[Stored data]
──────────────────────────────

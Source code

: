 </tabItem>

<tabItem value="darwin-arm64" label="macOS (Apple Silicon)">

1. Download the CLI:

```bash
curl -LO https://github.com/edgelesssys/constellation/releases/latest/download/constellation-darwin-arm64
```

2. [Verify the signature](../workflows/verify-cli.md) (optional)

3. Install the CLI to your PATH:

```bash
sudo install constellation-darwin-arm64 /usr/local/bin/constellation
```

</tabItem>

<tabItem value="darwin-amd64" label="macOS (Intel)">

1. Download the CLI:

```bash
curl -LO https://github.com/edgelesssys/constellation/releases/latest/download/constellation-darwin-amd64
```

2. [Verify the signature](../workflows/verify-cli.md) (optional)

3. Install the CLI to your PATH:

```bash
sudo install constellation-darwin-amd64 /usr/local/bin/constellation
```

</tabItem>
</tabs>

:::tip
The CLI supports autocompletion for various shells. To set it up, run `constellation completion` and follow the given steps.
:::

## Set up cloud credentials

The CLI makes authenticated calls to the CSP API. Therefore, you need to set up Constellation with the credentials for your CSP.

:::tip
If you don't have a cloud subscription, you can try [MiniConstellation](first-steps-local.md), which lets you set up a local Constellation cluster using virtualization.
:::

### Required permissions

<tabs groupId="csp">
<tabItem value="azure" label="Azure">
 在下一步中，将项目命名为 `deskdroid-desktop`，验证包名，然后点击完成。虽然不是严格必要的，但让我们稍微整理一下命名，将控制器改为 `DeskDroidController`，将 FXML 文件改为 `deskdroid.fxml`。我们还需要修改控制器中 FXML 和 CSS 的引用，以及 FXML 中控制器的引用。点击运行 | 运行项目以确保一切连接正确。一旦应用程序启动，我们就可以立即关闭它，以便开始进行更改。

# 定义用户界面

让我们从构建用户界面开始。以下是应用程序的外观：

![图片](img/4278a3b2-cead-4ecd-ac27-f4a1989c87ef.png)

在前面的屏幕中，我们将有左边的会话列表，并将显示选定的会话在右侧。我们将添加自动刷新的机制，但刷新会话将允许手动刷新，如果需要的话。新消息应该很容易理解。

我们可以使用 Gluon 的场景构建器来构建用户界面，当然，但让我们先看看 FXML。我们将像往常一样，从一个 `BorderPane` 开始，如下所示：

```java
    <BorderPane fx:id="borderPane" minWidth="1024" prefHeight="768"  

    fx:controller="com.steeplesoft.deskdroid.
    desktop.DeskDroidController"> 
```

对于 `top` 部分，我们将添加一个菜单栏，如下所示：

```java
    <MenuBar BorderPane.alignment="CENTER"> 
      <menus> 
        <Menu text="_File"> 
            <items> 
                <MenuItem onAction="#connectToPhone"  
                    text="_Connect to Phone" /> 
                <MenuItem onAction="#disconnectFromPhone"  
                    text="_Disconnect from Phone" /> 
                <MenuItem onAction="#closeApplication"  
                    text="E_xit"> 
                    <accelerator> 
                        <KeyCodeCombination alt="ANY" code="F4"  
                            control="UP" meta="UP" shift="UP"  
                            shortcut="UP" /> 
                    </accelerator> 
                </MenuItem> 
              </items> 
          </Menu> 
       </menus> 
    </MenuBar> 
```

──────────────────────────────

= Task to carry out =
Extract the lines above from the one containing "我们可以使用 Gluon 的场景构建器来构建用户界面，当然，但让我们先看看" to the last line, both included, exactly as written.

= Written solution =
我们可以使用 Gluon 的场景构建器来构建用户界面，当然，但让我们先看看 FXML。我们将像往常一样，从一个 `BorderPane` 开始，如下所示：

```java
    <BorderPane fx:id="borderPane" minWidth="1024" prefHeight="768"  

    fx:controller="com.steeplesoft.deskdroid.
    desktop.DeskDroidController"> 
```

对于 `top` 部分，我们将添加一个菜单栏，如下所示：

```java
    <MenuBar BorderPane.alignment="CENTER"> 
      <menus> 
        <Menu text="_File"> 
            <items> 
                <MenuItem onAction="#connectToPhone"  
                    text="_Connect to Phone" /> 
                <MenuItem onAction="#disconnectFromPhone"  
                    text="_Disconnect from Phone" /> 
                <MenuItem onAction="#closeApplication"  
                    text="E_xit"> 
                    <accelerator> 
                        <KeyCodeCombination alt="ANY" code="F4"  
                            control="UP" meta="UP" shift="UP"  
                            shortcut="UP" /> 
                    </accelerator> 
                </MenuItem> 
              </items> 
          </Menu> 
       </menus> 
    </MenuBar> 
```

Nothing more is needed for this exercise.